_Task details_
An exact reproduction of all entries is required.

_Records supplied_
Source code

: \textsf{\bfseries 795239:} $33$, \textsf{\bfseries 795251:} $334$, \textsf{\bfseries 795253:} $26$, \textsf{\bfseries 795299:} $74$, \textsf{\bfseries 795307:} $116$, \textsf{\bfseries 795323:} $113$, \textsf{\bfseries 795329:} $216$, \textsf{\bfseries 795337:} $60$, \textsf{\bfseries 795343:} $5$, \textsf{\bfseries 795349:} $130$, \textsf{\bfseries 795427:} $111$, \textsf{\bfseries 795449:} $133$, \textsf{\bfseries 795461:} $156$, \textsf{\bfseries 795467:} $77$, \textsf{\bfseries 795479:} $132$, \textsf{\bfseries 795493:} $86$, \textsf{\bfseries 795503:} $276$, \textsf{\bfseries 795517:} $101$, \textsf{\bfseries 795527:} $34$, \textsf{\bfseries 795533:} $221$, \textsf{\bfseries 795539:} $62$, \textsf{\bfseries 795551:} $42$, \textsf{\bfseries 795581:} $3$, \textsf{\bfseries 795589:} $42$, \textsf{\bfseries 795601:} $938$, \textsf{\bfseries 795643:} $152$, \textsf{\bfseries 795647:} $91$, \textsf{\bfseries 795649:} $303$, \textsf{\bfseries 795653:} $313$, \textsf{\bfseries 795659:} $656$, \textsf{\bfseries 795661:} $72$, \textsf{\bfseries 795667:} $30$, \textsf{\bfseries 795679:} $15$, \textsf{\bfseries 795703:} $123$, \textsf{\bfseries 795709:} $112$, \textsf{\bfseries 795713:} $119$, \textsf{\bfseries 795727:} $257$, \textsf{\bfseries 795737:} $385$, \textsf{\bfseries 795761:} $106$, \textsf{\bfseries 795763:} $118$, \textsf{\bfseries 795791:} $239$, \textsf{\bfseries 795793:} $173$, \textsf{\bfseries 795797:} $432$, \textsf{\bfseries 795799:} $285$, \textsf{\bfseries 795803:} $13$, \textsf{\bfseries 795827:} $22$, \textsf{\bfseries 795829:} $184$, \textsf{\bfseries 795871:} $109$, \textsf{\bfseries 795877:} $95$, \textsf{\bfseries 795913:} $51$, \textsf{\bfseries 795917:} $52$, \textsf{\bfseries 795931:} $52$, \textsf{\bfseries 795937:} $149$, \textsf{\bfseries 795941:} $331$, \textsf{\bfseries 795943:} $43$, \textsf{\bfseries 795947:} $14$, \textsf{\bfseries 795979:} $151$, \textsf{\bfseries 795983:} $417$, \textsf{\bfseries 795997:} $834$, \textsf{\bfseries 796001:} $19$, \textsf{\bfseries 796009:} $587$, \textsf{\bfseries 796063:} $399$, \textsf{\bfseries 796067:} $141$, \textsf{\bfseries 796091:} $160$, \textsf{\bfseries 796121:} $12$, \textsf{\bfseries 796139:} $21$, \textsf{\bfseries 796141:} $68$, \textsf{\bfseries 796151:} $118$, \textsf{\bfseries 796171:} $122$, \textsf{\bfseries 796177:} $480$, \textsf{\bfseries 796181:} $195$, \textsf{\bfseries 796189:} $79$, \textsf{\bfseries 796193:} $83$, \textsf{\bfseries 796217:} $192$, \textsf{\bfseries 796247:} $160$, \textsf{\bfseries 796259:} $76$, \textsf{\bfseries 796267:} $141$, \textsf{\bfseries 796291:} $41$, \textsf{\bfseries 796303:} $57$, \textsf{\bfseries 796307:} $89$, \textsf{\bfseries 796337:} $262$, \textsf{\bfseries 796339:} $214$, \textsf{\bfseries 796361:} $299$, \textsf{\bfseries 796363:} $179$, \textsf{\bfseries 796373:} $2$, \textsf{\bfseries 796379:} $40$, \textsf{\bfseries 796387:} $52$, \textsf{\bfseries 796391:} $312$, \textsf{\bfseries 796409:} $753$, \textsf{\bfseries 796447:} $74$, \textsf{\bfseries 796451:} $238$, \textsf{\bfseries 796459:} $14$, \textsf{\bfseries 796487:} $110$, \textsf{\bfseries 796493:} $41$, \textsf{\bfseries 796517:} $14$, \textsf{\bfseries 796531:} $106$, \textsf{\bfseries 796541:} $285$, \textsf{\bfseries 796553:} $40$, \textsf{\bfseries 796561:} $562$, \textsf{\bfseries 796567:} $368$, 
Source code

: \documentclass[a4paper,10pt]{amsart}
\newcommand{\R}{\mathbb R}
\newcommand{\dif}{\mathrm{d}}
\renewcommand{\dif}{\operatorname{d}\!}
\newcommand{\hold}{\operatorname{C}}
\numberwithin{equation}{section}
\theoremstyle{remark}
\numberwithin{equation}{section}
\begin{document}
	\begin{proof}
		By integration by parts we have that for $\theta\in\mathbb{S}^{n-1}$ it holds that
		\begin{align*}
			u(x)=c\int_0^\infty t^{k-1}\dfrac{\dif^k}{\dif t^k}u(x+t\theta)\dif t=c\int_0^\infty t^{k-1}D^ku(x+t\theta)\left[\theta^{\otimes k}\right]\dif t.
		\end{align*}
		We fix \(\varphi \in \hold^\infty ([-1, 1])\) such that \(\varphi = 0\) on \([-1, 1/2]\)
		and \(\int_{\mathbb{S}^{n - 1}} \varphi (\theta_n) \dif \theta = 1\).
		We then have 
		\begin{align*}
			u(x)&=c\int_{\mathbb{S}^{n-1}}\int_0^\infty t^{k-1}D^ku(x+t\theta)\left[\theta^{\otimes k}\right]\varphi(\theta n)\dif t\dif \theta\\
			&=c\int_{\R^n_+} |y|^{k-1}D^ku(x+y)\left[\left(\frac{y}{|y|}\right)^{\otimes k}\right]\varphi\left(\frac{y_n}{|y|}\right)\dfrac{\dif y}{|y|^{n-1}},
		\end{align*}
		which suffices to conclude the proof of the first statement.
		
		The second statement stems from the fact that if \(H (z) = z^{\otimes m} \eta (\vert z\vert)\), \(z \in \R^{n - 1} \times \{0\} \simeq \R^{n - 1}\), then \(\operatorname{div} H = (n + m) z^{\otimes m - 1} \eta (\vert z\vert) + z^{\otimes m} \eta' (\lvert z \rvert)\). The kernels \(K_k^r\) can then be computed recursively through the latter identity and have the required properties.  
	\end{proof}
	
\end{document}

_Answer for the task_
Source code

: \textsf{\bfseries 795239:} $33$, \textsf{\bfseries 795251:} $334$, \textsf{\bfseries 795253:} $26$, \textsf{\bfseries 795299:} $74$, \textsf{\bfseries 795307:} $116$, \textsf{\bfseries 795323:} $113$, \textsf{\bfseries 795329:} $216$, \textsf{\bfseries 795337:} $60$, \textsf{\bfseries 795343:} $5$, \textsf{\bfseries 795349:} $130$, \textsf{\bfseries 795427:} $111$, \textsf{\bfseries 795449:} $133$, \textsf{\bfseries 795461:} $156$, \textsf{\bfseries 795467:} $77$, \textsf{\bfseries 795479:} $132$, \textsf{\bfseries 795493:} $86$, \textsf{\bfseries 795503:} $276$, \textsf{\bfseries 795517:} $101$, \textsf{\bfseries 795527:} $34$, \textsf{\bfseries 795533:} $221$, \textsf{\bfseries 795539:} $62$, \textsf{\bfseries 795551:} $42$, \textsf{\bfseries 795581:} $3$, \textsf{\bfseries 795589:} $42$, \textsf{\bfseries 795601:} $938$, \textsf{\bfseries 795643:} $152$, \textsf{\bfseries 795647:} $91$, \textsf{\bfseries 795649:} $303$, \textsf{\bfseries 795653:} $313$, \textsf{\bfseries 795659:} $656$, \textsf{\bfseries 795661:} $72$, \textsf{\bfseries 795667:} $30$, \textsf{\bfseries 795679:} $15$, \textsf{\bfseries 795703:} $123$, \textsf{\bfseries 795709:} $112$, \textsf{\bfseries 795713:} $119$, \textsf{\bfseries 795727:} $257$, \textsf{\bfseries 795737:} $385$, \textsf{\bfseries 795761:} $106$, \textsf{\bfseries 795763:} $118$, \textsf{\bfseries 795791:} $239$, \textsf{\bfseries 795793:} $173$, \textsf{\bfseries 795797:} $432$, \textsf{\bfseries 795799:} $285$, \textsf{\bfseries 795803:} $13$, \textsf{\bfseries 795827:} $22$, \textsf{\bfseries 795829:} $184$, \textsf{\bfseries 795871:} $109$, \textsf{\bfseries 795877:} $95$, \textsf{\bfseries 795913:} $51$, \textsf{\bfseries 795917:} $52$, \textsf{\bfseries 795931:} $52$, \textsf{\bfseries 795937:} $149$, \textsf{\bfseries 795941:} $331$, \textsf{\bfseries 795943:} $43$, \textsf{\bfseries 795947:} $14$, \textsf{\bfseries 795979:} $151$, \textsf{\bfseries 795983:} $417$, \textsf{\bfseries 795997:} $834$, \textsf{\bfseries 796001:} $19$, \textsf{\bfseries 796009:} $587$, \textsf{\bfseries 796063:} $399$, \textsf{\bfseries 796067:} $141$, \textsf{\bfseries 796091:} $160$, \textsf{\bfseries 796121:} $12$, \textsf{\bfseries 796139:} $21$, \textsf{\bfseries 796141:} $68$, \textsf{\bfseries 796151:} $118$, \textsf{\bfseries 796171:} $122$, \textsf{\bfseries 796177:} $480$, \textsf{\bfseries 796181:} $195$, \textsf{\bfseries 796189:} $79$, \textsf{\bfseries 796193:} $83$, \textsf{\bfseries 796217:} $192$, \textsf{\bfseries 796247:} $160$, \textsf{\bfseries 796259:} $76$, \textsf{\bfseries 796267:} $141$, \textsf{\bfseries 796291:} $41$, \textsf{\bfseries 796303:} $57$, \textsf{\bfseries 796307:} $89$, \textsf{\bfseries 796337:} $262$, \textsf{\bfseries 796339:} $214$, \textsf{\bfseries 796361:} $299$, \textsf{\bfseries 796363:} $179$, \textsf{\bfseries 796373:} $2$, \textsf{\bfseries 796379:} $40$, \textsf{\bfseries 796387:} $52$, \textsf{\bfseries 796391:} $312$, \textsf{\bfseries 796409:} $753$, \textsf{\bfseries 796447:} $74$, \textsf{\bfseries 796451:} $238$, \textsf{\bfseries 796459:} $14$, \textsf{\bfseries 796487:} $110$, \textsf{\bfseries 796493:} $41$, \textsf{\bfseries 796517:} $14$, \textsf{\bfseries 796531:} $106$, \textsf{\bfseries 796541:} $285$, \textsf{\bfseries 796553:} $40$, \textsf{\bfseries 796561:} $562$, \textsf{\bfseries 796567:} $368$, 
Source code

: \documentclass[a4paper,10pt]{amsart}
\newcommand{\R}{\mathbb R}
\newcommand{\dif}{\mathrm{d}}
\renewcommand{\dif}{\operatorname{d}\!}
\newcommand{\hold}{\operatorname{C}}
\numberwithin{equation}{section}
\theoremstyle{remark}
\numberwithin{equation}{section}
\begin{document}
	\begin{proof}
		By integration by parts we have that for $\theta\in\mathbb{S}^{n-1}$ it holds that
		\begin{align*}
			u(x)=c\int_0^\infty t^{k-1}\dfrac{\dif^k}{\dif t^k}u(x+t\theta)\dif t=c\int_0^\infty t^{k-1}D^ku(x+t\theta)\left[\theta^{\otimes k}\right]\dif t.
		\end{align*}
		We fix \(\varphi \in \hold^\infty ([-1, 1])\) such that \(\varphi = 0\) on \([-1, 1/2]\)
		and \(\int_{\mathbb{S}^{n - 1}} \varphi (\theta_n) \dif \theta = 1\).
		We then have 
		\begin{align*}
			u(x)&=c\int_{\mathbb{S}^{n-1}}\int_0^\infty t^{k-1}D^ku(x+t\theta)\left[\theta^{\otimes k}\right]\varphi(\theta n)\dif t\dif \theta\\
			&=c\int_{\R^n_+} |y|^{k-1}D^ku(x+y)\left[\left(\frac{y}{|y|}\right)^{\otimes k}\right]\varphi\left(\frac{y_n}{|y|}\right)\dfrac{\dif y}{|y|^{n-1}},
		\end{align*}
		which suffices to conclude the proof of the first statement.
		
		The second statement stems from the fact that if \(H (z) = z^{\otimes m} \eta (\vert z\vert)\), \(z \in \R^{n - 1} \times \{0\} \simeq \R^{n - 1}\), then \(\operatorname{div} H = (n + m) z^{\otimes m - 1} \eta (\vert z\vert) + z^{\otimes m} \eta' (\lvert z \rvert)\). The kernels \(K_k^r\) can then be computed recursively through the latter identity and have the required properties.  
	\end{proof}
	
\end{document}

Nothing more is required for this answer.